The symptoms that I did not expect started soon after my breast reconstruction. Prior to my reconstruction process, I was asked to plan a two week recovery period. But six weeks later, I was still in excruciating pain, with swelling on my chest and face and limited mobility in my shoulders.
The onset of depression
My medication was putting me into menopause, stimulating hot flashes, weight gain and sleep disturbances. Inflammation from insomnia Googling assured me that I still have cancer. I cried all the time. I slowly began to realize that I was indifferent.
This was not my first time of frustration. I suffered from depression in my 20s and again after the tragic birth of my first child. The difference was that I was preparing for postpartum depression. Depression screener is included in every gynecologist and pediatrician visit.
No one warned me that having breast cancer and a mastectomy could lead to depression – my cancer doctors or nurse navigators who did not help me along the way. My frustration made me feel guilty and lonely. I assumed I failed because I wasn’t thankful enough for the diagnosis for my “lucky” stage.
I found out later that depression is common in the treatment of post-breast cancer.
Many women find themselves in “survival mode” during treatment and have time to consider their feelings when treatment is completed, Chase said.
According to Kelly Kettley, a Chicago-based psychiatrist and women’s mental health specialist, cancer patients feel worse when they compare themselves to people with different diagnoses and progressions.
Support is key
Luckily, I made an appointment to meet with my general practitioner to discuss my sleep problems. After knowing me for 15 years, she was worried about my inability to answer simple health questions without crying. She was the only person on my medical team who ever said I needed help, suggesting I could find a support group for cancer survivors.
Unfortunately, the only local support group for breast cancer patients, found in the middle, is not accessible to those who are still functioning. Evening support groups are often in demand because many cancer patients are still working, and support group providers may struggle to find the right facilities and a place to meet, Change said.
Because of the difficulties in the U.S. health care and insurance system, Kitley said many patients have difficulty finding the right mental health resources without the help of a trained professional.
That was already true for me. Despite numerous calls to my breast center and nurse navigator, I could find no guidance in finding a cancer-aware physician.
I was frustrated even after a few months of not getting help. That’s when I realized that if I wanted to feel good, I would need to take charge. And so I did, join the support online support group for some Facebook groups for breast cancer patients and survivors. I was eventually named a Cancer Awareness by the support group.

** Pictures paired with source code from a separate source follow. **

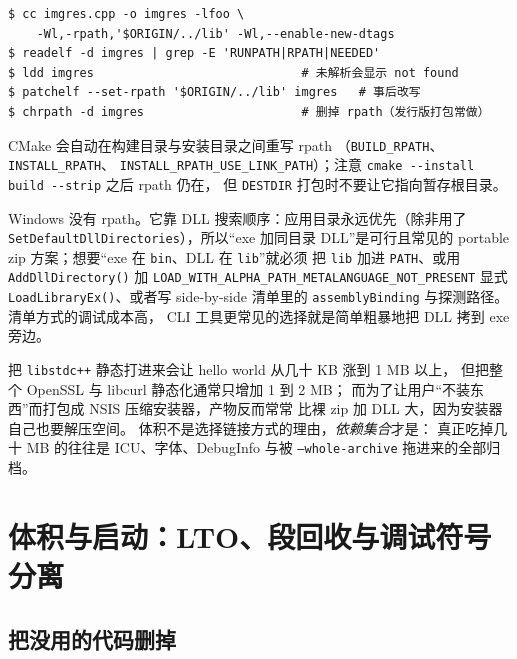 \documentclass[12pt,a4paper,fontset=fandol]{ctexbook}
\newcommand{\Fn}[1]{\texttt{#1()}}
\newcommand{\Tp}[1]{\texttt{#1}}
\begin{document}
\begin{lstlisting}[style=shellstyle,caption={可搬运目录的 rpath 写法与检查}]
$ cc imgres.cpp -o imgres -lfoo \
    -Wl,-rpath,'$ORIGIN/../lib' -Wl,--enable-new-dtags
$ readelf -d imgres | grep -E 'RUNPATH|RPATH|NEEDED'
$ ldd imgres                             # 未解析会显示 not found
$ patchelf --set-rpath '$ORIGIN/../lib' imgres   # 事后改写
$ chrpath -d imgres                      # 删掉 rpath（发行版打包常做）
\end{lstlisting}

CMake 会自动在构建目录与安装目录之间重写 rpath
（\Tp{BUILD\_RPATH}、\Tp{INSTALL\_RPATH}、
\Tp{INSTALL\_RPATH\_USE\_LINK\_PATH}）；注意
\lstinline|cmake --install build --strip| 之后 rpath 仍在，
但 \Tp{DESTDIR} 打包时不要让它指向暂存根目录。

Windows 没有 rpath。它靠 DLL 搜索顺序：应用目录永远优先（除非用了
\Tp{SetDefaultDllDirectories}），所以``exe 加同目录 DLL''是可行且常见的
portable zip 方案；想要``exe 在 \Tp{bin}、DLL 在 \Tp{lib}''就必须
把 \Tp{lib} 加进 \Tp{PATH}、或用 \Fn{AddDllDirectory}
加 \Tp{LOAD\_WITH\_ALPHA\_PATH\_METALANGUAGE\_NOT\_PRESENT} 显式
\Fn{LoadLibraryEx}、或者写 side-by-side 清单里的
\Tp{assemblyBinding} 与探测路径。清单方式的调试成本高，
CLI 工具更常见的选择就是简单粗暴地把 DLL 拷到 exe 旁边。

\begin{note}[title={一个反直觉的事实：动态链接常让产物更大}]
把 \Tp{libstdc++} 静态打进来会让 hello world 从几十 KB 涨到 1 MB 以上，
但把整个 OpenSSL 与 libcurl 静态化通常只增加 1 到 2 MB；
而为了让用户``不装东西''而打包成 NSIS 压缩安装器，产物反而常常
比裸 zip 加 DLL 大，因为安装器自己也要解压空间。
体积不是选择链接方式的理由，\emph{依赖集合}才是：
真正吃掉几十 MB 的往往是 ICU、字体、DebugInfo 与被
\Tp{--whole-archive} 拖进来的全部归档。
\end{note}

\section{体积与启动：LTO、段回收与调试符号分离}

\subsection{把没用的代码删掉}
\end{document}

Because of my physician and my support online support groups, I came to see if my post-cancer frustration is not uncommon or my fault. Today, almost a year after my reconstruction, I still have bad days, but I no longer suffer from life, fatal, extreme stress.
Recognizing emotional toll
Cancer patients cannot reduce symptoms of depression, such as feeling depressed, crying frequently, loss of appetite, sleep disturbances or excessive sleep, or lack of motivation, Kittle said.
When seeking a physician, cancer patients should “keep a journal to track how you feel each day, and make a commitment to move your body every day to help get you out of your head,” he said.
Although I was angry that my medical team failed to screen and treat me for depression, my condition was not uncommon. From my various support groups, I can learn that women across the country suffer from the failure of treatment providers to focus on the emotional toll that cancer and mastectomy can take and to gain limited access to mental health services after treatment.
In the end, I was lucky – not only in my diagnosis, but also in my ability to find a way out of my very serious depression.
Breast cancer and mastectomy come with many possible physical and emotional side effects. They deserve to be warned about the possibility of depression both during and after treatment, and when they experience cancer-related depression they will be offered strong, easy-to-use help. It is literally a matter of life and death.
Marketing executive Marta Segal Block lives in Oak Park, Illinois, with her husband, two teenagers, a turtle and two horrible behavior dogs.